Two killed in attack on Russian power station
The attack was a blow to Kremlin efforts to contain an Islamist insurgency in the mainly Muslim provinces of the North Caucasus. Rebels have threatened to target economic infrastructure as well as police and civilians.
Four armed people attacked the Baksanskaya station in the Kabardino-Balkaria region at 0200 BST, the Federal Security Service (FSB) said in a statement. Attackers shot dead two security guards before laying several bombs in the turbine hall.
State television showed firefighters tackling a blaze and smoke billowing above the dam. Local media said it took almost three hours to contain the fire.
"This shows the scourge of terrorism is not only not subsiding, but expanding geographically," said Gennady Gudkov, deputy head of the security committee of Russia's parliament.
Kabardino-Balkaria is near Chechnya, Ingushetia and Dagestan, but has suffered far fewer attacks.
State-controlled Rushydro, which operates the station, said the blasts were caused by "a terrorist act."
Three generators were put out of service, halting the work of the station, the Kremlin said in a statement.

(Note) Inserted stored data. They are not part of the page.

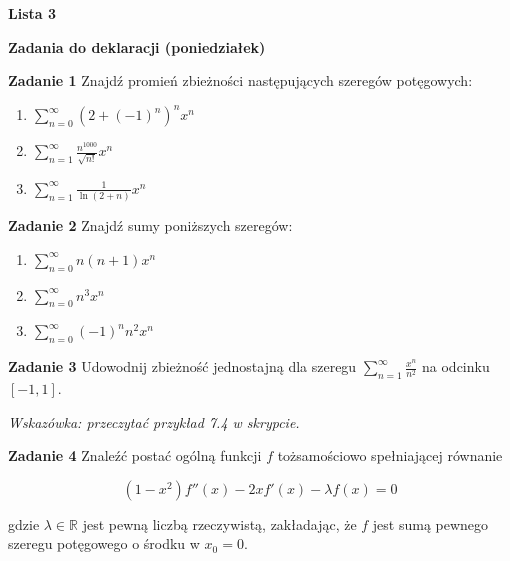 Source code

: \documentclass[a4paper,11pt]{article}
\begin{document}
\begin{center}
  {\large\textbf{Lista 3}}
\end{center}

\hrulefill
\begin{center}
    \textbf{Zadania do deklaracji (poniedziałek)}
\end{center}

\bigskip

\textbf{Zadanie 1} Znajdź promień zbieżności 
następujących szeregów potęgowych:

\begin{multicols}{3}
    \begin{enumerate}
        \item $\sum_{n=0}^\infty (2+(-1)^n)^n x^n$
        \item $\sum_{n=1}^\infty \frac{n^{1000}}{\sqrt{n!}}x^n$
        \item $\sum_{n=1}^\infty \frac{1}{\ln(2+n)}x^n$
    \end{enumerate}
\end{multicols}

\bigskip

\textbf{Zadanie 2} Znajdź sumy poniższych szeregów:

\begin{multicols}{3}
    \begin{enumerate}
        \item $\sum_{n=0}^\infty n(n+1) x^n$
        \item $\sum_{n=0}^\infty n^3 x^n$
        \item $\sum_{n=0}^\infty (-1)^{n} n^2 x^n$
    \end{enumerate}
\end{multicols}

\bigskip

\textbf{Zadanie 3} Udowodnij zbieżność jednostajną dla szeregu $\sum_{n=1}^\infty \frac{x^n}{n^2}$ na odcinku $[-1,1]$.

\textit{Wskazówka: przeczytać przykład 7.4 w skrypcie.}

\bigskip

\textbf{Zadanie 4} Znaleźć postać ogólną funkcji $f$ tożsamościowo
spełniającej równanie

\[
(1-x^2) f''(x) - 2xf'(x) - \lambda f(x) = 0
\]

gdzie $\lambda \in \mathbb{R}$ jest pewną liczbą rzeczywistą, zakładając, 
że $f$ jest sumą pewnego szeregu potęgowego o środku w $x_0 = 0$. \\
\end{document}
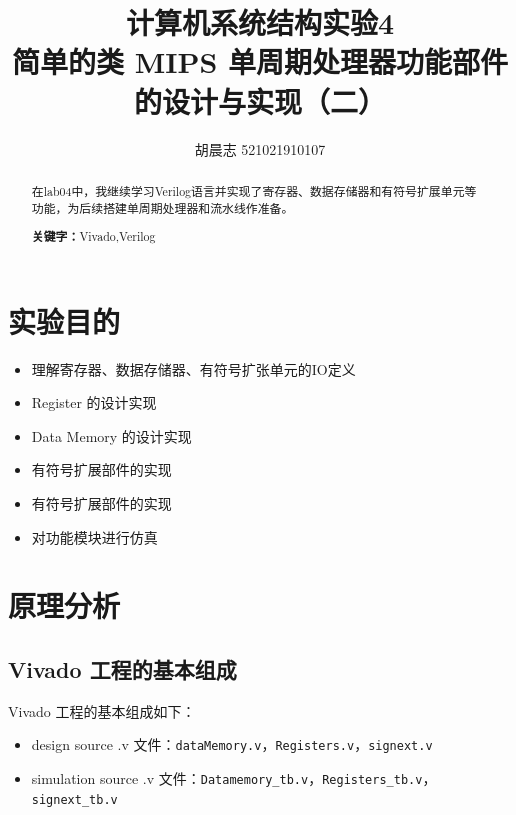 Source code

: \documentclass{progartcn}
\title{\bfseries\sffamily
  计算机系统结构实验4 \\ 简单的类 MIPS 单周期处理器功能部件的设计与实现（二）
}
\author{胡晨志 521021910107}
\date{}
\begin{document}
\sloppy %


\maketitle
\thispagestyle{empty}

\begin{abstract}
\noindent 在lab04中，我继续学习Verilog语言并实现了寄存器、数据存储器和有符号扩展单元等功能，为后续搭建单周期处理器和流水线作准备。

\vspace{2ex}
\noindent \textbf{关键字：}Vivado,\hspace{.5em}Verilog
\end{abstract}

\tableofcontents

\setcounter{page}{0}
\newpage

\section{实验目的}

\begin{itemize}
  \item 理解寄存器、数据存储器、有符号扩张单元的IO定义
  \item Register 的设计实现
  \item Data Memory 的设计实现
  \item 有符号扩展部件的实现
  \item 有符号扩展部件的实现
  \item 对功能模块进行仿真
\end{itemize}

\section{原理分析}

\subsection{Vivado 工程的基本组成}

Vivado 工程的基本组成如下：

\begin{itemize}
  \item design source .v 文件：\verb|dataMemory.v|，\verb|Registers.v|，\verb|signext.v|
  \item simulation source .v 文件：\verb|Datamemory_tb.v|，\verb|Registers_tb.v|，\verb|signext_tb.v|
\end{itemize}
\end{document}
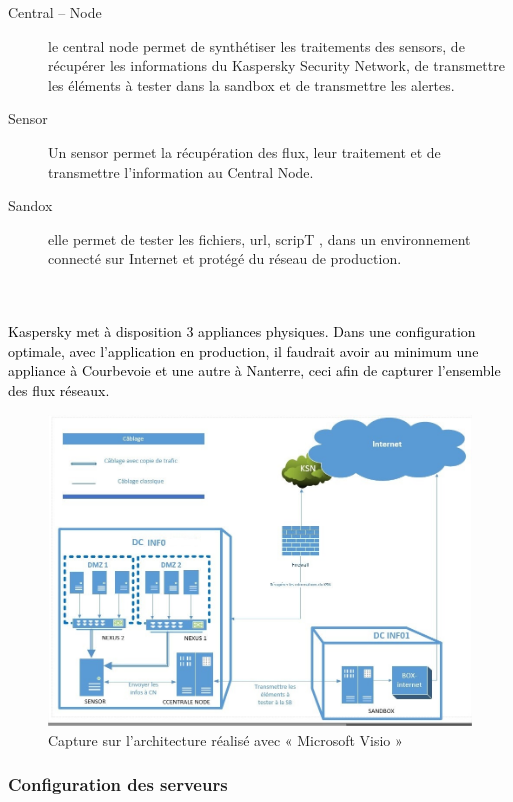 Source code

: \documentclass[a4paper,12pt]{report}
\begin{document}
\begin{description}
	\item [Central – Node] le central node permet de synthétiser les traitements des sensors, de récupérer les informations du Kaspersky Security Network, de transmettre les éléments à tester dans la sandbox et de transmettre les alertes.
	\item [Sensor] Un sensor permet la récupération des flux, leur traitement et de transmettre l’information au Central Node.
	\item [Sandox] elle permet de tester les fichiers, url, scripT , dans un environnement connecté sur Internet et protégé du réseau de production.
	
\end{description}
	
~~\\
~~\\
\textcolor{black}{Kaspersky met à disposition 3 appliances physiques. Dans une configuration optimale, avec l’application en production, il faudrait avoir au minimum une appliance à Courbevoie et une autre à Nanterre, ceci afin de capturer l’ensemble des flux réseaux.}

\begin{figure}[H]
	\begin{center}
		\includegraphics[width=0.9\linewidth]{Projet_KATA/archi_kata}
\end{center}
	\caption{Capture sur l’architecture réalisé avec « Microsoft Visio »}
	\label{fig:6}	
\end{figure}		 
		 
\subsubsection{Configuration des serveurs }
\end{document}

Rushydro shares fell 1.5 percent at the market open, but were flat by 1112 BST, while the overall Moscow index was up 2 percent.
ECONOMIC WAR?
Federal Security Service chief Alexander Bortnikov said security at major installations in the region had been increased, a Kremlin spokeswoman said.

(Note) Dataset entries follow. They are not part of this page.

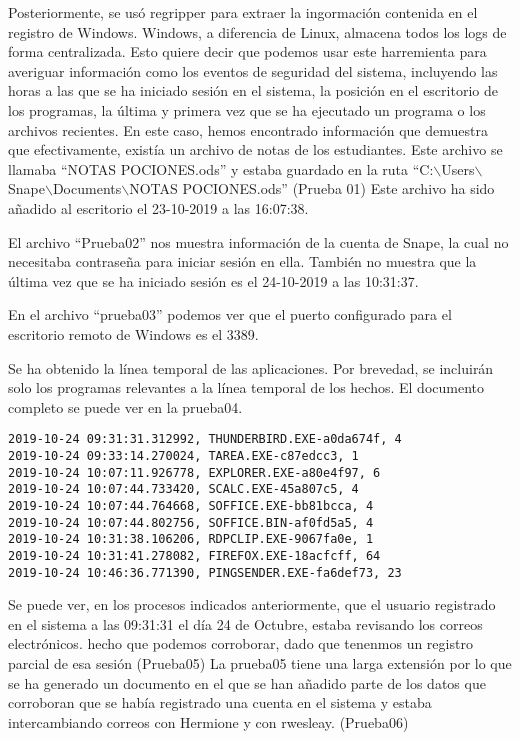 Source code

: Posteriormente, se usó regripper \cite{regripper} para extraer la ingormación contenida en el registro de Windows. 
Windows, a diferencia de Linux, almacena todos los logs de forma centralizada.
Esto quiere decir que podemos usar este harremienta para averiguar información como los eventos de seguridad del sistema, incluyendo las horas a las que se ha iniciado sesión en el sistema, la posición en el escritorio de los programas, la última y primera vez que se ha ejecutado un programa o los archivos recientes.
En este caso, hemos encontrado información que demuestra que efectivamente, existía un archivo de notas de los estudiantes. Este archivo se llamaba ``NOTAS POCIONES.ods'' y estaba guardado en la ruta ``C:$\backslash$Users$\backslash$Snape$\backslash$Documents$\backslash$NOTAS POCIONES.ods'' (Prueba 01)
Este archivo ha sido añadido al escritorio el 23-10-2019 a las 16:07:38.


El archivo ``Prueba02'' nos muestra información de la cuenta de Snape, la cual no necesitaba contraseña para iniciar sesión en ella. También no muestra que la última vez que se ha iniciado sesión es el 24-10-2019 a las 10:31:37.

En el archivo ``prueba03'' podemos ver que el puerto configurado para el escritorio remoto de Windows es el 3389.

Se ha obtenido la línea temporal de las aplicaciones. Por brevedad, se incluirán solo los programas relevantes a la línea temporal de los hechos. El documento completo se puede ver en la prueba04.

\begin{lstlisting}
2019-10-24 09:31:31.312992, THUNDERBIRD.EXE-a0da674f, 4
2019-10-24 09:33:14.270024, TAREA.EXE-c87edcc3, 1
2019-10-24 10:07:11.926778, EXPLORER.EXE-a80e4f97, 6
2019-10-24 10:07:44.733420, SCALC.EXE-45a807c5, 4
2019-10-24 10:07:44.764668, SOFFICE.EXE-bb81bcca, 4
2019-10-24 10:07:44.802756, SOFFICE.BIN-af0fd5a5, 4
2019-10-24 10:31:38.106206, RDPCLIP.EXE-9067fa0e, 1
2019-10-24 10:31:41.278082, FIREFOX.EXE-18acfcff, 64
2019-10-24 10:46:36.771390, PINGSENDER.EXE-fa6def73, 23
\end{lstlisting}

Se puede ver, en los procesos indicados anteriormente, que el usuario registrado en el sistema a las 09:31:31 el día 24 de Octubre, estaba revisando los correos electrónicos.
hecho que podemos corroborar, dado que tenenmos un registro parcial de esa sesión (Prueba05)
La prueba05 tiene una larga extensión por lo que se ha generado un documento en el que se han añadido parte de los datos que corroboran que se había registrado una cuenta en el sistema y estaba intercambiando correos con Hermione y con rwesleay. (Prueba06)

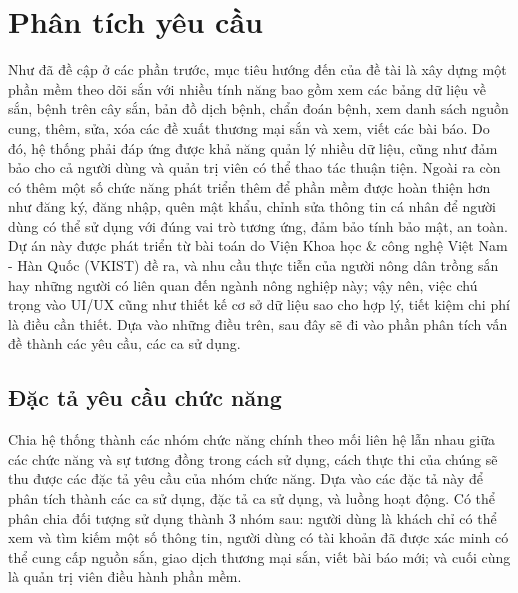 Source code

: \documentclass[./../main.tex]{subfiles}
\begin{document}
\section{Phân tích yêu cầu}
Như đã đề cập ở các phần trước, mục tiêu hướng đến của đề tài là xây dựng một phần mềm theo dõi sắn với nhiều tính năng bao gồm xem các bảng dữ liệu về sắn, bệnh trên cây sắn, bản đồ dịch bệnh, chẩn đoán bệnh, xem danh sách nguồn cung, thêm, sửa, xóa các đề xuất thương mại sắn và xem, viết các bài báo. Do đó, hệ thống phải đáp ứng được khả năng quản lý nhiều dữ liệu, cũng như đảm bảo cho cả người dùng và quản trị viên có thể thao tác thuận tiện. Ngoài ra còn có thêm một số chức năng phát triển thêm để phần mềm được hoàn thiện hơn như đăng ký, đăng nhập, quên mật khẩu, chỉnh sửa thông tin cá nhân để người dùng có thể sử dụng với đúng vai trò tương ứng, đảm bảo tính bảo mật, an toàn. Dự án này được phát triển từ bài toán do Viện Khoa học \& công nghệ Việt Nam - Hàn Quốc (VKIST) đề ra, và nhu cầu thực tiễn của người nông dân trồng sắn hay những người có liên quan đến ngành nông nghiệp này; vậy nên, việc chú trọng vào UI/UX cũng như thiết kế cơ sở dữ liệu sao cho hợp lý, tiết kiệm chi phí là điều cần thiết. Dựa vào những điều trên, sau đây sẽ đi vào phần phân tích vấn đề thành các yêu cầu, các ca sử dụng.

\subsection{Đặc tả yêu cầu chức năng}
Chia hệ thống thành các nhóm chức năng chính theo mối liên hệ lẫn nhau giữa các chức năng và sự tương đồng trong cách sử dụng, cách thực thi của chúng sẽ thu được các đặc tả yêu cầu của nhóm chức năng. Dựa vào các đặc tả này để phân tích thành các ca sử dụng, đặc tả ca sử dụng, và luồng hoạt động. Có thể phân chia đối tượng sử dụng thành 3 nhóm sau: người dùng là khách chỉ có thể xem và tìm kiếm một số thông tin, người dùng có tài khoản đã được xác minh có thể cung cấp nguồn sắn, giao dịch thương mại sắn, viết bài báo mới; và cuối cùng là quản trị viên điều hành phần mềm.
\end{document}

"I'm afraid this may have been a rehearsal for something much larger," a member of the FSB's National Anti-Terror Committee, Alexander Torshin, told Ekho Moskvy radio.

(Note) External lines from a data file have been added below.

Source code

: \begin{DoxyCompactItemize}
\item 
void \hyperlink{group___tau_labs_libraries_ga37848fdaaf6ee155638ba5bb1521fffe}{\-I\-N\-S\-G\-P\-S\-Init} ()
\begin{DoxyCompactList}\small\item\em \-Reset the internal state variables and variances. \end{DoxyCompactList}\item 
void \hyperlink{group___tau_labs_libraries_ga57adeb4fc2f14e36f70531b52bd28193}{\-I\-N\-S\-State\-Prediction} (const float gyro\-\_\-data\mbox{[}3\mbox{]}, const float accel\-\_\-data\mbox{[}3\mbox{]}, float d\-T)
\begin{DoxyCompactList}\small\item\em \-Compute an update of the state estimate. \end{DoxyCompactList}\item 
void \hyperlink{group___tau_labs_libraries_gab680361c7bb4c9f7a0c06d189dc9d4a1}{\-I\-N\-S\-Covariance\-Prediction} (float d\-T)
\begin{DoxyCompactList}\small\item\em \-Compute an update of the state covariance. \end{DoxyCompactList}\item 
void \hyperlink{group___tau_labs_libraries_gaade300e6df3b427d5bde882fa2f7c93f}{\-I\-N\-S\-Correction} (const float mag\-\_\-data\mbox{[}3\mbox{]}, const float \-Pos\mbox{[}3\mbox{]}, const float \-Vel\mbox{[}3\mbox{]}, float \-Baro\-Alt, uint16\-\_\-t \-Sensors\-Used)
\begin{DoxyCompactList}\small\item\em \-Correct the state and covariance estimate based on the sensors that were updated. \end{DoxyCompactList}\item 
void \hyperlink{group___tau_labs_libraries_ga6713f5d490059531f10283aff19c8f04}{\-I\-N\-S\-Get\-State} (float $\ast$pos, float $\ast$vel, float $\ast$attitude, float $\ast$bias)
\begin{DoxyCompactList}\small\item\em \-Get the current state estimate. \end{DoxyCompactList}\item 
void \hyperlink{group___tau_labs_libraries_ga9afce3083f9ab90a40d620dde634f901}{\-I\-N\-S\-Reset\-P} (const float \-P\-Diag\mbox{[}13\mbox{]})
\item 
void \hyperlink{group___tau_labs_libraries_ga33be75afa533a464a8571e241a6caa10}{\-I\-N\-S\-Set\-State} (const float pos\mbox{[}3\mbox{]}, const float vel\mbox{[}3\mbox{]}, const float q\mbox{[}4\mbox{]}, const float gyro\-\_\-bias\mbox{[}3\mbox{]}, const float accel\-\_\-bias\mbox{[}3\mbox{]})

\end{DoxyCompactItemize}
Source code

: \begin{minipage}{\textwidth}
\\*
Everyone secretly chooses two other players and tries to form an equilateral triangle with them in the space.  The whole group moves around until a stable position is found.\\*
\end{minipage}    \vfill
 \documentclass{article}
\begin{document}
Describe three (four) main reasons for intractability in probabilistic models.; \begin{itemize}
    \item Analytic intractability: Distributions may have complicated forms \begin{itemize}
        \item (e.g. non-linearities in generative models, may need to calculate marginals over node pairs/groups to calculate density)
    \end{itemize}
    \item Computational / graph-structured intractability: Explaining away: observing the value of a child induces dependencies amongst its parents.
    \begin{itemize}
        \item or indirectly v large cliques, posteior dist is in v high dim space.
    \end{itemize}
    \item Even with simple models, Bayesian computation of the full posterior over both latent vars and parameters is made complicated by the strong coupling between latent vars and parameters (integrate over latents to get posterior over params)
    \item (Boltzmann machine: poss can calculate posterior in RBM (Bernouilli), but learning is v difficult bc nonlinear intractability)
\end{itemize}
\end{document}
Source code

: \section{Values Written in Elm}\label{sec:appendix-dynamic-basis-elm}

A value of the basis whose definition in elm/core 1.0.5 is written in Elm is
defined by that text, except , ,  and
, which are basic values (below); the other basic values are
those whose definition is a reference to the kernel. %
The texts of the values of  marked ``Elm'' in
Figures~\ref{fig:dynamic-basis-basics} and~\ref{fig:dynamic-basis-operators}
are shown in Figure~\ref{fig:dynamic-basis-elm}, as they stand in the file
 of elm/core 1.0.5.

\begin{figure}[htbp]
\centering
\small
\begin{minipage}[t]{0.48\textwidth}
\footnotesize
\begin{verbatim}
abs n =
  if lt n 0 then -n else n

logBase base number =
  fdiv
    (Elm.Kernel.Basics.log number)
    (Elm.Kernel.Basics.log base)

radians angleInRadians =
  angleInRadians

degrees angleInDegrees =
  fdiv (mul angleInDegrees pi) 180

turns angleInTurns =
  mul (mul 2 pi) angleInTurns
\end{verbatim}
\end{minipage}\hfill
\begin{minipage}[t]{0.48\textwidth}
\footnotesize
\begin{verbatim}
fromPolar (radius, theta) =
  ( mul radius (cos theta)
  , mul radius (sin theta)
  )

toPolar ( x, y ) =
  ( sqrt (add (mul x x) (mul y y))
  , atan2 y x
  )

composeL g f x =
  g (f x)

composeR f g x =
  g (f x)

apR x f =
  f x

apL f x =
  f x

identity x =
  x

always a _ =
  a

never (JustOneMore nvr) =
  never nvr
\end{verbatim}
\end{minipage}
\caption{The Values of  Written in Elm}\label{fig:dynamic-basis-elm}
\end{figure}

Analysts said the raid indicated rebels were fulfilling their promise to target economic infrastructure as part of their fight to create an Islamist pan-Caucasus state in south Russia.
Chechen rebel leader Doku Umarov, who calls himself the "Emir of the Caucasus Emirate," has vowed to attack Russia's energy pipelines and power stations.
Umarov claimed responsibility for March suicide bombings in the Moscow metro that killed at least 40 people and his group said it was behind a disaster which killed 75 people at the Sayano-Shushenskaya dam in Siberia in August last year.
"I think this is a change in tactics," said Grigory Shvedov, editor-in-chief of the Caucasian Knot www.kavkaz-uzel.ru Internet news agency. He said it would be reasonable to expect more attacks on economic targets.
The Kremlin at the time dismissed the rebels' claim to have blown up the Sayano-Shushenskaya dam and most analysts agreed it was likely an industrial accident.
Baksanskaya is a relatively small plant built in the 1930s during the Soviet Union's industrialisation drive. It has an installed capacity of 25 megawatts, which is less than half a percent of the capacity of the Sayano-Shushenskaya dam.
Media reports said local power supplies were unaffected because energy was rerouted from elsewhere.